Every family as a unique adoption story. But one thing all the families and case workers will tell you, is the need for adoptive parents is high. They hope through celebrations that will take place all over the country this month will raise awareness about all the kids who need homes.

Parents adopted a dozen children Friday at the Wyandotte County Juvenile Court. Twelve-year-old Nevaeh Espinoza is one of those children.

“It’s better because we don’t have to go through the process anymore,” Nevaeh said. “It’s been like 4 years, I think.”

Nevaeh’s dad, David Espinoza, has taken care of her since she was a toddler.

“I divorced her mother. We had a lot of problems,” David Espinoza said. “Terminated her rights, and they gave me the opportunity to take Naveah into our home. We have my two younger daughters who are her half sisters, so she fits in perfectly in our home.”

Nevaeh Espinoza

From stepdad, to foster dad, to legal father.

“It’s wonderful, perfect,” Espinoza said. “This is a happy ending right now. To a new beginning.”

But not all children have someone waiting and ready to adopt them.
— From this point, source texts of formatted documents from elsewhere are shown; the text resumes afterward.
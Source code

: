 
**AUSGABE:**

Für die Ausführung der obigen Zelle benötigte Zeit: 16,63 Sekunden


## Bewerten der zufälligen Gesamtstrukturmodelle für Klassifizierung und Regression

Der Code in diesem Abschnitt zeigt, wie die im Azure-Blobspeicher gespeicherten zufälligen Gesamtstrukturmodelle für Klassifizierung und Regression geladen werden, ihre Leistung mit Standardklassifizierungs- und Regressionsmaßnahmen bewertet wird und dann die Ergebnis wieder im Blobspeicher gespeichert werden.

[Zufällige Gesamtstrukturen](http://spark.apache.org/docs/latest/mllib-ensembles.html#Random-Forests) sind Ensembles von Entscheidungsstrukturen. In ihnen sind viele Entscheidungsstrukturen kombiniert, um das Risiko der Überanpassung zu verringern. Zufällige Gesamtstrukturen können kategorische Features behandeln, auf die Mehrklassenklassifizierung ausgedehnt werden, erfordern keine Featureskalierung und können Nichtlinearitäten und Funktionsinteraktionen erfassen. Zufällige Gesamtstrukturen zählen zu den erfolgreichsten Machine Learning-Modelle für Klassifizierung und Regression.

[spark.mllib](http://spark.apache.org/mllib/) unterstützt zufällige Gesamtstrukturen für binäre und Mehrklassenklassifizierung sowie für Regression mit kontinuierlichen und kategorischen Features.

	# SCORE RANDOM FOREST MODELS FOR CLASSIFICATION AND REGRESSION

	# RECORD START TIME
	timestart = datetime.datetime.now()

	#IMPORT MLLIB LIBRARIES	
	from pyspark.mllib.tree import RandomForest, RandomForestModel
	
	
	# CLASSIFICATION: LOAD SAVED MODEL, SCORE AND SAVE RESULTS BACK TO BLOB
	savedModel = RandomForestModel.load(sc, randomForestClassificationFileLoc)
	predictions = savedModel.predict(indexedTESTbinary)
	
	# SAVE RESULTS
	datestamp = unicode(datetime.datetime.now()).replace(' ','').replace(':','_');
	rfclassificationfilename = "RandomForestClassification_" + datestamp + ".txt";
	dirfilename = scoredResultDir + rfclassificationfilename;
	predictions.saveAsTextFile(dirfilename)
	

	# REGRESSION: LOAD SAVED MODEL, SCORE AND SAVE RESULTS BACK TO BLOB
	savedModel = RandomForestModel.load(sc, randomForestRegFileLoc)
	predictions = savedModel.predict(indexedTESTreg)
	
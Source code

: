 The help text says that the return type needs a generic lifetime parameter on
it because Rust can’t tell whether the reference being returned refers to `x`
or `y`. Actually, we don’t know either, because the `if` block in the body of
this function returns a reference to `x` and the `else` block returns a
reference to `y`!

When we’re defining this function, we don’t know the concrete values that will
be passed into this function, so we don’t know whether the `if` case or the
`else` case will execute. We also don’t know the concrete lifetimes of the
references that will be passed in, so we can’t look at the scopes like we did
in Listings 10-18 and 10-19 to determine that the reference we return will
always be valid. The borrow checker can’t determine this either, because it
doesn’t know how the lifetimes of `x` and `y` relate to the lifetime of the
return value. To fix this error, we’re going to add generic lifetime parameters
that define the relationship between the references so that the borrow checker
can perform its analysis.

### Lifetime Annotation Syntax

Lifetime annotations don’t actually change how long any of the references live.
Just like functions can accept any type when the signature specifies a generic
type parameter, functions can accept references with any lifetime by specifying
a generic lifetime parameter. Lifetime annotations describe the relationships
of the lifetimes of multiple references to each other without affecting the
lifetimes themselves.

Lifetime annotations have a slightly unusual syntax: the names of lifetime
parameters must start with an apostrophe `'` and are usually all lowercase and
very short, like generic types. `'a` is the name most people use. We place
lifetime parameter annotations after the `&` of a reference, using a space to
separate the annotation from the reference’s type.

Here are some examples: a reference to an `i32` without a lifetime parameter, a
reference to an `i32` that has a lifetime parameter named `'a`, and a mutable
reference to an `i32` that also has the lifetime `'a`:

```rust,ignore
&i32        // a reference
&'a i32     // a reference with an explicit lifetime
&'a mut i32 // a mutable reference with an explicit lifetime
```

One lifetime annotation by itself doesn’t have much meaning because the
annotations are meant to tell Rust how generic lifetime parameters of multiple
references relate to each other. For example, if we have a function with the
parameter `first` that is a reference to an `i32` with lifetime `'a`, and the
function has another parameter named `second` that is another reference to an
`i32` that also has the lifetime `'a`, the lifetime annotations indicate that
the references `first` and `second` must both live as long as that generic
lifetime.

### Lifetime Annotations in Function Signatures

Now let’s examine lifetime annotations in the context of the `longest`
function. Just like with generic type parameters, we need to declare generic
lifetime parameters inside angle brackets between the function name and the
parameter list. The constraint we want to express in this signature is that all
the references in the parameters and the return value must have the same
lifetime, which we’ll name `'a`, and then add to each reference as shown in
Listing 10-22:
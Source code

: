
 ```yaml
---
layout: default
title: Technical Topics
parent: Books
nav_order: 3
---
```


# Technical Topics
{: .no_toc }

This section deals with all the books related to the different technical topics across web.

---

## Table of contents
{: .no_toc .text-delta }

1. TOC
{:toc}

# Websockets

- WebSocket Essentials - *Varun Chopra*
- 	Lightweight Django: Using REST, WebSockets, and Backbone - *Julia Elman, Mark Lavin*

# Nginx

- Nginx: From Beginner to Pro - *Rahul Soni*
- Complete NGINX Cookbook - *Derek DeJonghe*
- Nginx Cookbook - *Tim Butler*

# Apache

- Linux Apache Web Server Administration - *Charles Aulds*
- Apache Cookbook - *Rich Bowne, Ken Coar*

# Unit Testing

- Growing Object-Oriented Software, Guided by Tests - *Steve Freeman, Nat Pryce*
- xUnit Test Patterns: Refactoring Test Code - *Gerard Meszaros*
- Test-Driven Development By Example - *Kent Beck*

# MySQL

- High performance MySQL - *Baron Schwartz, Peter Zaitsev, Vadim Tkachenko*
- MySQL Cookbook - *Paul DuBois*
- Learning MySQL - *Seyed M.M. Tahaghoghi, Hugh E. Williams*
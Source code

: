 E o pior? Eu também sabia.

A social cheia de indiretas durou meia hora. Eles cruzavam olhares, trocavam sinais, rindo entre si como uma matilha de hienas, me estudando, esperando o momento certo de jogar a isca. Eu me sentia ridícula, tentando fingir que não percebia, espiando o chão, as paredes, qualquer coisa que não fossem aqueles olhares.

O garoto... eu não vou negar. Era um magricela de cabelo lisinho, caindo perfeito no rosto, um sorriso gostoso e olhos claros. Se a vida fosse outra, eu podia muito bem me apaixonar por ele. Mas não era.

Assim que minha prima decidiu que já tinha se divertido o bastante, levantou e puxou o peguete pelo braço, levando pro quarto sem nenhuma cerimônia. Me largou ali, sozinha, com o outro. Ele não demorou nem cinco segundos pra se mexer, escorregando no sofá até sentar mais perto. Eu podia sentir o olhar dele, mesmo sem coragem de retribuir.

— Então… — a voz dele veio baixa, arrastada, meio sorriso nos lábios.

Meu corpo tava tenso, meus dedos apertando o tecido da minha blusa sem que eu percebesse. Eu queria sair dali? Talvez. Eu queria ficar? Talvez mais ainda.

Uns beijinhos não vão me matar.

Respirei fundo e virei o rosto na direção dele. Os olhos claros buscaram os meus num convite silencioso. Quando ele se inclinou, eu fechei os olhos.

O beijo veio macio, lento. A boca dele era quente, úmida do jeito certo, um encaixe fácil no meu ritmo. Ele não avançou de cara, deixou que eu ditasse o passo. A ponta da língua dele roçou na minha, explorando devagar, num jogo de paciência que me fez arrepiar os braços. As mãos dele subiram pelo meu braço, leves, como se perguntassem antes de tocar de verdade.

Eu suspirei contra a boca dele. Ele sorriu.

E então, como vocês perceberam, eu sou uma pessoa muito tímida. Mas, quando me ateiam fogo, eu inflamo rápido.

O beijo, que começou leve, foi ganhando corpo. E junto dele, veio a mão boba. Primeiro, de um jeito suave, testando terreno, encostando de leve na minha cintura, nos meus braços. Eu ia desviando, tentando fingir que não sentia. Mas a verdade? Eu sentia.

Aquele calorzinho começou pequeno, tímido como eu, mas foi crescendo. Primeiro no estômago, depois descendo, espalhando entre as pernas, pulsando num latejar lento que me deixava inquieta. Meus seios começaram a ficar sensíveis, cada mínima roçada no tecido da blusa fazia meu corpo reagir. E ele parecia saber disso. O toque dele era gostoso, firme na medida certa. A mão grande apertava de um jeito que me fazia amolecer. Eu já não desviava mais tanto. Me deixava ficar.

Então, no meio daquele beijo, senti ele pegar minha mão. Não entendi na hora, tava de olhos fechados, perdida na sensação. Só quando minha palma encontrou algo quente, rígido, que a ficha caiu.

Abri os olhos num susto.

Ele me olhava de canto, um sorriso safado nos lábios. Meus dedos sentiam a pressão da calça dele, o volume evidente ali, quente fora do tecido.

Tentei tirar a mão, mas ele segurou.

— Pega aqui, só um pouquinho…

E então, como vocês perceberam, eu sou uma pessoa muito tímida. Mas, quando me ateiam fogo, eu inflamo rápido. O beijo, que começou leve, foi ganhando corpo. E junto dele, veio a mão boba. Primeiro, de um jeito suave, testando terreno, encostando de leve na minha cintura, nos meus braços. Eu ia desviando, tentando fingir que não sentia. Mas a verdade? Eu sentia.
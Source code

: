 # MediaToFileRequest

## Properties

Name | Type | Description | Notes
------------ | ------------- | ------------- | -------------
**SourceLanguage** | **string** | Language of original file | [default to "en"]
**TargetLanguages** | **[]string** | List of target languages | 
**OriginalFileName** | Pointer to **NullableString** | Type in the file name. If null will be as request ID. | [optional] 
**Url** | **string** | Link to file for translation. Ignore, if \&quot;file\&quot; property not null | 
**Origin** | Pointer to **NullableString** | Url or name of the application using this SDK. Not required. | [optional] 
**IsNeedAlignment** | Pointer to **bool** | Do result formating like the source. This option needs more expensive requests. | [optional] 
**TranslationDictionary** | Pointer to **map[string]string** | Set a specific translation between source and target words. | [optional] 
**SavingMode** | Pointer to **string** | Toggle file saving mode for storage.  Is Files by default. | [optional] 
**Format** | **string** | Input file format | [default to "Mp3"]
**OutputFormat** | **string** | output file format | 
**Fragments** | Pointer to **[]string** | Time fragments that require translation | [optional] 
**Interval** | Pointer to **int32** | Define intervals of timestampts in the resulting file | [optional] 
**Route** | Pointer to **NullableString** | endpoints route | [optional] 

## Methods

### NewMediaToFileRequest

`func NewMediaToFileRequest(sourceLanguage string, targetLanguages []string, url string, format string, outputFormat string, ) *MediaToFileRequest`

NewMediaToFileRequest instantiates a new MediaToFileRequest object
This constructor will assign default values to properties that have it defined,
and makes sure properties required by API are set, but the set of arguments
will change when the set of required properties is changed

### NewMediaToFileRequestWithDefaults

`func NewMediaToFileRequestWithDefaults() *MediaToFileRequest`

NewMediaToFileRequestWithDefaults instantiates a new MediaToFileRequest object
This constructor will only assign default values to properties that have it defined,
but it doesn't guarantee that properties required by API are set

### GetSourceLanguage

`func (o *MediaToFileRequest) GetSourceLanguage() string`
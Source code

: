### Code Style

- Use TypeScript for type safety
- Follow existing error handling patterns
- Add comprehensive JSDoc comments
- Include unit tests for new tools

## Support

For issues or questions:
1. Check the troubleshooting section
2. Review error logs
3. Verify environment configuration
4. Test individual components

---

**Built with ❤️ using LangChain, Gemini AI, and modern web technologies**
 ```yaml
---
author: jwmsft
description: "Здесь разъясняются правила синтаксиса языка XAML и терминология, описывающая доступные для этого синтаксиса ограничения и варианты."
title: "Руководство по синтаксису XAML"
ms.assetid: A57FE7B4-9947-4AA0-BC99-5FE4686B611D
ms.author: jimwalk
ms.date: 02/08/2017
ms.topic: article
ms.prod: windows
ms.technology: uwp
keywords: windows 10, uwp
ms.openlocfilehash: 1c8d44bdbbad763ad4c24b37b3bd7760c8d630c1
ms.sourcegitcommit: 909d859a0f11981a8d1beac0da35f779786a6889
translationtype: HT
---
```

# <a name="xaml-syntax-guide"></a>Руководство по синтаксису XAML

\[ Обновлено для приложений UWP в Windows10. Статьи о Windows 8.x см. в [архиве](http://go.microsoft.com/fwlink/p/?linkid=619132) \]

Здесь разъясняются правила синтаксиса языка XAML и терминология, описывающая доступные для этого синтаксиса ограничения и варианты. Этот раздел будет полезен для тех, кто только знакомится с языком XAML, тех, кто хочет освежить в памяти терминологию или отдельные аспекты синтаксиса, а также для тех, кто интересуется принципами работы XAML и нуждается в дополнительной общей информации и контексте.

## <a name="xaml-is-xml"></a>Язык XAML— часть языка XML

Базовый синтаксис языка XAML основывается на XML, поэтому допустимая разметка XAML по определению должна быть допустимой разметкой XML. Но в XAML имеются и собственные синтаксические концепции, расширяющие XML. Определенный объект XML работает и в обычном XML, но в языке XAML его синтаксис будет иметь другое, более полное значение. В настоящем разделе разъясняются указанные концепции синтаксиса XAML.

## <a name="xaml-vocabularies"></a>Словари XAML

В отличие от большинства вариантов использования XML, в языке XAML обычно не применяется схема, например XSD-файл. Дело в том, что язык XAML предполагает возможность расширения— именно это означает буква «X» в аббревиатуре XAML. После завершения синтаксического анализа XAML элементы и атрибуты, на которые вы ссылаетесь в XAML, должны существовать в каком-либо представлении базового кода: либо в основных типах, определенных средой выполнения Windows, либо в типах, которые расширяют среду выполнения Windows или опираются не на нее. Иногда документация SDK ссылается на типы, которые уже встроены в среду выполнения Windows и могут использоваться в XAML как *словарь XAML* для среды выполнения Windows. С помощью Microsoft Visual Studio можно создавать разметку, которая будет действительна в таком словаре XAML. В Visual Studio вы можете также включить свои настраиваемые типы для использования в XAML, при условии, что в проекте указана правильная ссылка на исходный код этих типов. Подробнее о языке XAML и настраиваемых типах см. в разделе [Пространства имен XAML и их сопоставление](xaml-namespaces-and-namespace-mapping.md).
In Kansas, there are more than 7,000 children in the foster care system. According to the Kansas Department for Children and Families, 500 are legally ready for adoption.

“The number of kids in foster care is rising,” said Kristalle Hulsey, director of adoption services at KVC. “Kansas is an example of that. We are at the highest rate that we’ve ever been, and the capacity for our system is much lower than 7,000 kids.”

But 2018 was a record year for adoptions. The Kansas Department for Children and Families attributes that to streamlining and shortening  the adoption process for families adopting children from foster care. This year so far, they finalized 1,500 adoptions, up from 700 last year.

Judges are happy to preside over those happy moments.

“They say, ‘Do I have what it takes?’ And I say, ‘You have the desire to care for a child. You have what it takes,'” said Judge Daniel Cahill with the Wyandotte County Juvenile Court. “We’ll help you with the rest of it.”

Jackson County Court also had an adoption celebration Friday. Nearly 40 children were adopted. There are still more than 240 kids in Jackson County in foster care waiting for their forever families.